Certainly, a home alarm is intended first and foremost to deter a forced entry. Typically, any of motion, heat or vibration can trigger the electronic device into alarming. The loud sound is enough to make trespassers scamper away, lest they be exposed and caught, but is this alarming a redundancy? Are home alarms needed if locks and bolts are there in place already?
When a burglar alarm rings out, it does not only drive the burglar away but also reveals the would-be victim’s predicament and location. The same conspicuous sound attracts the attention of people within earshot, and will compel some to help and call the police.
In addition, many home alarm systems do more than make noise and defend doors and windows. A PIR alarm uses a passive infrared system to cover rooms rather than entry points. Likewise, motion detector alarms protect expansive areas. Besides entry alarms, home alarms encompass drawer alarms, laptop alarms, pool alarms, driveway alarms and glass breakage alarms.

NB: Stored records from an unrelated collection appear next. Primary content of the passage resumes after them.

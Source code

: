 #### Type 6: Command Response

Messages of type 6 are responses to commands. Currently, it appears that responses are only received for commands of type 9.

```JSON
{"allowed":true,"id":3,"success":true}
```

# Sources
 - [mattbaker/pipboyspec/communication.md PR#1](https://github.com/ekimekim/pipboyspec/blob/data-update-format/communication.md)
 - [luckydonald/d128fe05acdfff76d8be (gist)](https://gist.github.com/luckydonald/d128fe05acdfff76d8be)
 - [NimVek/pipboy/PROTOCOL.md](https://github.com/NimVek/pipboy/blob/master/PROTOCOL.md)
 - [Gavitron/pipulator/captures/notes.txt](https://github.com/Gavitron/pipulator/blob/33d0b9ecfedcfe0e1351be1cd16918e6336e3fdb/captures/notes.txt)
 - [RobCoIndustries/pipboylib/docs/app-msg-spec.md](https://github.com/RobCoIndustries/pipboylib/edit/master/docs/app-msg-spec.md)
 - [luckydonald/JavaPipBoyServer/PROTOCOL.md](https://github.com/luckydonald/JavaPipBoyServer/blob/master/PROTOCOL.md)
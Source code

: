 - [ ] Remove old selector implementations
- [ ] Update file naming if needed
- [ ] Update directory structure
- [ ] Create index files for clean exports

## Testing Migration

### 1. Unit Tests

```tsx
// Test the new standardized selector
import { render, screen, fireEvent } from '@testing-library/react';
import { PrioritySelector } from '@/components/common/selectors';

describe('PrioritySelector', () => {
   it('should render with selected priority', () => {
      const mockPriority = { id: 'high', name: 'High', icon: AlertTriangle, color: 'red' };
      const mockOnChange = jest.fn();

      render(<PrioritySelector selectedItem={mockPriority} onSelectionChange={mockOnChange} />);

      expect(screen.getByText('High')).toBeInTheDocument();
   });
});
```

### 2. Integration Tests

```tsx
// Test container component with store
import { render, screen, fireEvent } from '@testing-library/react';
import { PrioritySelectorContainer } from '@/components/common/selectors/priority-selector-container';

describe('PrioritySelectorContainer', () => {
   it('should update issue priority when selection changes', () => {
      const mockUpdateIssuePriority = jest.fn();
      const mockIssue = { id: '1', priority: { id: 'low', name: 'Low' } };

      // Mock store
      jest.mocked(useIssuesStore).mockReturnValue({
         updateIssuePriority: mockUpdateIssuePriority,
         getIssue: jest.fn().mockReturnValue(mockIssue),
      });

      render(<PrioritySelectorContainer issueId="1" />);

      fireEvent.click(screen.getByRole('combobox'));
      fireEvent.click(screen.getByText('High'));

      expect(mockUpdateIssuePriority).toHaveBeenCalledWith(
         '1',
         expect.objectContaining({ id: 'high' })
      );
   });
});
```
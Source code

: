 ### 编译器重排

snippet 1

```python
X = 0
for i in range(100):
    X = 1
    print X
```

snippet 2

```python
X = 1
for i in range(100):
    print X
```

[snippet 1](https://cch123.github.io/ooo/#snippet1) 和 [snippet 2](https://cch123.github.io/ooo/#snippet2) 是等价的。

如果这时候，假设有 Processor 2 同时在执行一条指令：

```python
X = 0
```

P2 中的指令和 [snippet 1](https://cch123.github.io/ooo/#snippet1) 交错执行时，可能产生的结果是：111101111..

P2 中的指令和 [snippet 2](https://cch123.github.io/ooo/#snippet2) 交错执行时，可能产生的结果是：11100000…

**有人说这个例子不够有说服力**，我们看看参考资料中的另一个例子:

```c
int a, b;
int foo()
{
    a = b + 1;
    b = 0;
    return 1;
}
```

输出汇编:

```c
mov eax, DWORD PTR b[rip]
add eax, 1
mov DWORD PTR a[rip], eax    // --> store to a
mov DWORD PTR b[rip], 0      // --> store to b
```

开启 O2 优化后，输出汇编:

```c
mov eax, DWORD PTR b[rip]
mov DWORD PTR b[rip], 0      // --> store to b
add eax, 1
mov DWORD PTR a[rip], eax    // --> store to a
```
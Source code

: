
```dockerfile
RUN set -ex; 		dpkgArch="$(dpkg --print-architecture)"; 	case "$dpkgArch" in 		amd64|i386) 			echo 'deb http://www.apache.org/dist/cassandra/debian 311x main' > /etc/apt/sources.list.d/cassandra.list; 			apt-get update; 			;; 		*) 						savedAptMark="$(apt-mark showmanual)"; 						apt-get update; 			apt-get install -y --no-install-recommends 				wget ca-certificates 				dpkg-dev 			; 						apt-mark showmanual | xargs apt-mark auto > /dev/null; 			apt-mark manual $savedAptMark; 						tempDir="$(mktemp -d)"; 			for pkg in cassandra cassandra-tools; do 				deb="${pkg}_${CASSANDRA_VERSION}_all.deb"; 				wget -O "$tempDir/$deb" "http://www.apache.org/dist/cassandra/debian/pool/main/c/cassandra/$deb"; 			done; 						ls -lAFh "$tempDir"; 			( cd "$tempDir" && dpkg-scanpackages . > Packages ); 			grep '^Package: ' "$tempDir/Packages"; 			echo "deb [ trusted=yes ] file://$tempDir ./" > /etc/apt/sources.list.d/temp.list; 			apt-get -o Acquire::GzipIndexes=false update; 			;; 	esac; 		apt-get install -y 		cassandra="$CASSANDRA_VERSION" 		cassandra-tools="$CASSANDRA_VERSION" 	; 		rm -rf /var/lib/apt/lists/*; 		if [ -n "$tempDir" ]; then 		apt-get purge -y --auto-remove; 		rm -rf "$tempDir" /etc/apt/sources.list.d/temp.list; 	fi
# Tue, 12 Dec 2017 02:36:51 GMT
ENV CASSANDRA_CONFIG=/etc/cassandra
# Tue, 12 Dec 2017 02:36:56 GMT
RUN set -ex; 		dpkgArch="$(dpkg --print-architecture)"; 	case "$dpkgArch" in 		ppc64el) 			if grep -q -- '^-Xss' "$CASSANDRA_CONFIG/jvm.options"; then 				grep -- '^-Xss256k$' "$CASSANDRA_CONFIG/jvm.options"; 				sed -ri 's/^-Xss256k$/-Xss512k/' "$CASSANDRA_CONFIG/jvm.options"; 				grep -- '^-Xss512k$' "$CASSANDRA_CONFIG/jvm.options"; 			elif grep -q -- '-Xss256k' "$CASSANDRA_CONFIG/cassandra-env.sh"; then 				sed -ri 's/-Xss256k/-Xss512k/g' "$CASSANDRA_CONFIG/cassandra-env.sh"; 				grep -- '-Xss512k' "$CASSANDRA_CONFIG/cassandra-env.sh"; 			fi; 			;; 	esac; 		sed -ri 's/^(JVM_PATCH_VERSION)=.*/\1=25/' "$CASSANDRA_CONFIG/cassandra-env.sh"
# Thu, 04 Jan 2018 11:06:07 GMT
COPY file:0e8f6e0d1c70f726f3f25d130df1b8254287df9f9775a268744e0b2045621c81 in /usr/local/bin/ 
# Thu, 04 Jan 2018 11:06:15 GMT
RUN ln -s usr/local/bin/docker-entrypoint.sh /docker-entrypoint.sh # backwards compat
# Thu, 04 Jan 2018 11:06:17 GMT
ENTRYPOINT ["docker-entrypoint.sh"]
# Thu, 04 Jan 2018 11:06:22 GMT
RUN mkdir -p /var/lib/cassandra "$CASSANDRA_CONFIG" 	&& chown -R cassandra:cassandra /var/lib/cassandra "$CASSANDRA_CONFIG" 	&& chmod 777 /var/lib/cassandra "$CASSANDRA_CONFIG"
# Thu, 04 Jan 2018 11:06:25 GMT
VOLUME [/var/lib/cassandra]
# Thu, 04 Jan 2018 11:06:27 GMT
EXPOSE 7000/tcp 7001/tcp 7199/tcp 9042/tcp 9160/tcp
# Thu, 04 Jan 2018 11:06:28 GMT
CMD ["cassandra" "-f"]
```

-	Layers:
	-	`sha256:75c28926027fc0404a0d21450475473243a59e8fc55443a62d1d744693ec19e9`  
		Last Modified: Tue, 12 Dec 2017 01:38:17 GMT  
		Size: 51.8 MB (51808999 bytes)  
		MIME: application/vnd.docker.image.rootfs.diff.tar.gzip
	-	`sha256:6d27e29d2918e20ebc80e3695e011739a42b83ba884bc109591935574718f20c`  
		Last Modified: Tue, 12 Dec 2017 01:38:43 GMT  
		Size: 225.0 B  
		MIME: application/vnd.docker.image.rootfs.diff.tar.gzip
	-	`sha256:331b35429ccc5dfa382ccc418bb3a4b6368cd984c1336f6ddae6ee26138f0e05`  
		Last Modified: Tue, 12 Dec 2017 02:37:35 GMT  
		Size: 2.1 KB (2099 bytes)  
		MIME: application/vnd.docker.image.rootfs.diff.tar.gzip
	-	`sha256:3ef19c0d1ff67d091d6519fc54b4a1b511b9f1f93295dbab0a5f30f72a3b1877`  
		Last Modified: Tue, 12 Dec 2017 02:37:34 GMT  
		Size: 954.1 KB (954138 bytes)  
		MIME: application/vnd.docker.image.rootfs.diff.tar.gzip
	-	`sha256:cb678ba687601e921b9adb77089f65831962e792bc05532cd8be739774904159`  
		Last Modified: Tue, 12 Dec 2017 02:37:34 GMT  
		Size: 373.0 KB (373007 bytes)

A wireless security system with an auto dialer and a microphone can be triggered to call a series of preset phone numbers to disclose a potential break-in and provide response options. You could program 911 in or the local police hotline, or your own number so as to ward off the intruder from a safe distance.
A voice alert is an annunciator system using one’s own recorded messages in place of an alarm. A barking dog alarm creates the illusion of there being a guard dog at home. Plus, home security systems include surveillance cameras for collecting video evidence of crime.